The HP-Compaq merger was foremost on employees' minds as CEO Carly Fiorina
and Ann Livermore, HP Services president, rolled into Roseville, California,
for a coffee talk November 28. Approximately 700 employees gathered in the
cafeteria to participate directly in the session, while another 850 gathered
to watch the broadcast in several locations across the sprawling Roseville
campus.

Ann and Carly delivered brief introductions, touching on how the merger will
benefit HP's services business, the changes driving the IT industry and the
choices the company must make if it is to perform up to its full potential.
Then, during a lengthy Q&A session, the two leaders addressed a number of
issues employees sent their way, including the PC business, media commentary
on Carly's leadership, and lessons HP managers have learned from past mergers.

BOON TO SERVICES

The HP-Compaq merger allows HP to "make the first move in what we believe is
going to be a very, very major transformation" throughout the industry, Ann
told the audience. Several shifts are altering the maturing IT industry, she
said.  As industry revenue growth rates slow and business models change,
ongoing revenue streams increasingly are becoming necessary to fuel strong
R&D investments.

The combination produces some "phenomenal advantages" to HP's services
business, Ann explained.

"Clearly, bigger is better," she said. "So, from the services business
perspective, HP and Compaq are No. 3



combined. Bigger is better because customers care about your capacity to do
big global deals and the combination basically doubles everything that we
have."

The value of a large support business, she went on to say, should not be
discounted.  This business provides the foundation for the total customer
experience and customer loyalty, allows the company to sell additional
products and services, and delivers a predictable, high-profit revenue stream.

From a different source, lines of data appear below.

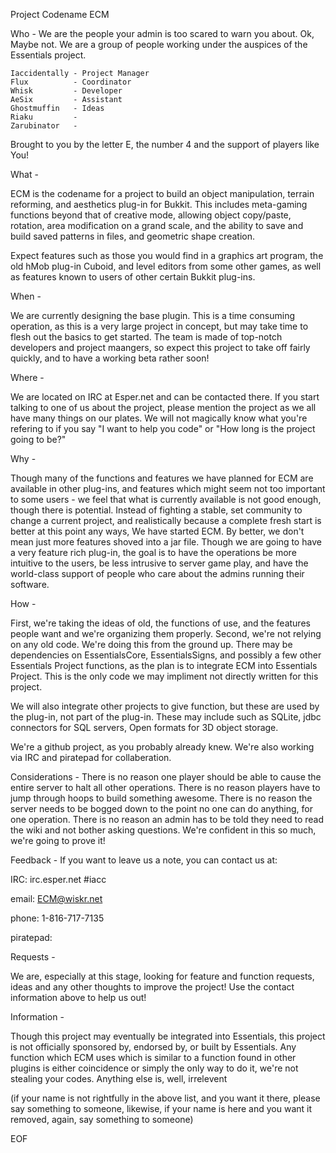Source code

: Project Codename ECM

Who -
We are the people your admin is too scared to warn you about.  Ok, Maybe not. 
We are a group of people working under the auspices of the Essentials project.

    Iaccidentally - Project Manager
    Flux          - Coordinator
    Whisk         - Developer
    AeSix         - Assistant
    Ghostmuffin   - Ideas
    Riaku         - 
    Zarubinator   - 

Brought to you by the letter E, the number 4 and the support of players like You!


What - 

ECM is the codename for a project to build an object manipulation, terrain reforming, and aesthetics plug-in for Bukkit. This includes meta-gaming functions beyond that of creative mode, allowing object copy/paste, rotation, area modification on a grand scale, and the ability to save and build saved patterns in files, and geometric shape creation.

Expect features such as those you would find in a graphics art program, the old hMob plug-in Cuboid, and level editors from some other games, as well as features known to users of other certain Bukkit plug-ins.


When -

We are currently designing the base plugin.  This is a time consuming operation, as this is a very large project in concept, but may take time to flesh out the basics to get started.  The team is made of top-notch developers and project maangers, so expect this project to take off fairly quickly, and to have a working beta rather soon!

Where -

We are located on IRC at Esper.net and can be contacted there.  If you start talking to one of us about the project, please mention the project as we all have many things on our plates.  We will not magically know what you're refering to if you say "I want to help you code" or "How long is the project going to be?" 


Why -

Though many of the functions and features we have planned for ECM are available in other plug-ins, and features which might seem not too important to some users - we feel that what is currently available is not good enough, though there is potential.  Instead of fighting a stable, set community to change a current project, and realistically because a complete fresh start is better at this point any ways, We have started ECM.  By better, we don't mean just more features shoved into a jar file.  Though we are going to have a very feature rich plug-in, the goal is to have the operations be more intuitive to the users, be less intrusive to server game play, and have the world-class support of people who care about the admins running their software. 


How -

First, we're taking the ideas of old, the functions of use, and the features people want and we're organizing them properly.  Second, we're not relying on any old code.  We're doing this from the ground up.  There may be dependencies on EssentialsCore, EssentialsSigns, and possibly a few other Essentials Project functions, as the plan is to integrate ECM into Essentials Project.  This is the only code we may impliment not directly written for this project.  

We will also integrate other projects to give function, but these are used by the plug-in, not part of the plug-in.  These may include such as SQLite, jdbc connectors for SQL servers, Open formats for 3D object storage.  

We're a github project, as you probably already knew.  We're also working via IRC and piratepad for collaberation.  


Considerations - 
There is no reason one player should be able to cause the entire server to halt all other operations.  There is no reason players have to jump through hoops to build something awesome.  There is no reason the server needs to be bogged down to the point no one can do anything, for one operation.  There is no reason an admin has to be told they need to read the wiki and not bother asking questions.  We're confident in this so much, we're going to prove it!


Feedback - 
If you want to leave us a note, you can contact us at:

IRC: irc.esper.net #iacc

email: ECM@wiskr.net

phone: 1-816-717-7135

piratepad: 


Requests - 

We are, especially at this stage, looking for feature and function requests, ideas and any other thoughts to improve the project!  Use the contact information above to help us out! 


Information - 

Though this project may eventually be integrated into Essentials, this project is not officially sponsored by, endorsed by, or built by Essentials.  Any function which ECM uses which is similar to a function found in other plugins is either coincidence or simply the only way to do it, we're not stealing your codes.  Anything else is, well, irrelevent


(if your name is not rightfully in the above list, and you want it there, please say something to someone,
 likewise, if your name is here and you want it removed, again, say something to someone)

EOF

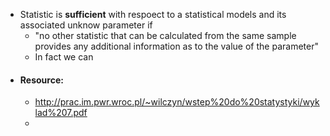 - Statistic is **sufficient** with respoect to a statistical models and its associated unknow parameter if
	- "no other statistic that can be calculated from the same sample provides any additional information as to the value of the parameter"
	- In fact we can
- #### Resource:
	- http://prac.im.pwr.wroc.pl/~wilczyn/wstep%20do%20statystyki/wyklad%207.pdf
	-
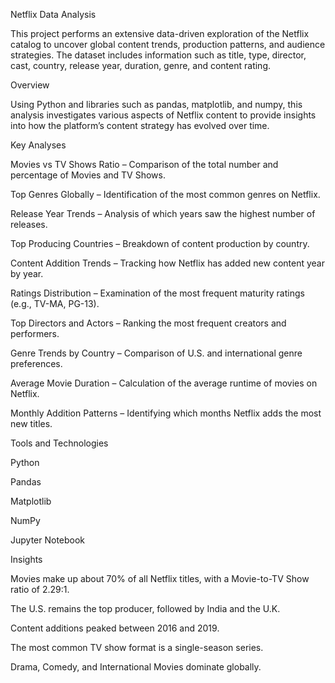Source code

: Netflix Data Analysis

This project performs an extensive data-driven exploration of the Netflix catalog to uncover global content trends, production patterns, and audience strategies. The dataset includes information such as title, type, director, cast, country, release year, duration, genre, and content rating.

Overview

Using Python and libraries such as pandas, matplotlib, and numpy, this analysis investigates various aspects of Netflix content to provide insights into how the platform’s content strategy has evolved over time.

Key Analyses

Movies vs TV Shows Ratio – Comparison of the total number and percentage of Movies and TV Shows.

Top Genres Globally – Identification of the most common genres on Netflix.

Release Year Trends – Analysis of which years saw the highest number of releases.

Top Producing Countries – Breakdown of content production by country.

Content Addition Trends – Tracking how Netflix has added new content year by year.

Ratings Distribution – Examination of the most frequent maturity ratings (e.g., TV-MA, PG-13).

Top Directors and Actors – Ranking the most frequent creators and performers.

Genre Trends by Country – Comparison of U.S. and international genre preferences.

Average Movie Duration – Calculation of the average runtime of movies on Netflix.

Monthly Addition Patterns – Identifying which months Netflix adds the most new titles.

Tools and Technologies

Python

Pandas

Matplotlib

NumPy

Jupyter Notebook

Insights

Movies make up about 70% of all Netflix titles, with a Movie-to-TV Show ratio of 2.29:1.

The U.S. remains the top producer, followed by India and the U.K.

Content additions peaked between 2016 and 2019.

The most common TV show format is a single-season series.

Drama, Comedy, and International Movies dominate globally.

"There's no question that Hewlett-Packard is the best at delivering
mission-critical solutions to our customers running in any operating
environment," she continued.  "Our multi-vendor, multi-technology
capabilities -- we will truly have capabilities across every technology
that's available."

The merger will also allow HP to build on strengths in vertical areas such as
telecommunications, manufacturing, financial services and government, Ann
stated.

TO SPIN OR NOT TO SPIN

Carly began by thanking Roseville employees for their contributions to an
"outstanding" fourth quarter and a tough but productive 2001.  Reminding the
audience of what she covered on her first visit two years ago -- strategy,
balance and performing up to the company's full potential -- she said she has
seen considerable progress.

Some employees have asked her why it is so important that HP has a healthy
computing business and why the company simply doesn't spin off the imaging
and printing business, Carly said.

The reasons, she responded, are twofold.  "One, when you're a cash cow, you
don't get invested in," she said.  "You just get milked.  So, if we want to
stay a leader in imaging and printing, we have to have healthy businesses so
that we can continue to invest in it for leadership."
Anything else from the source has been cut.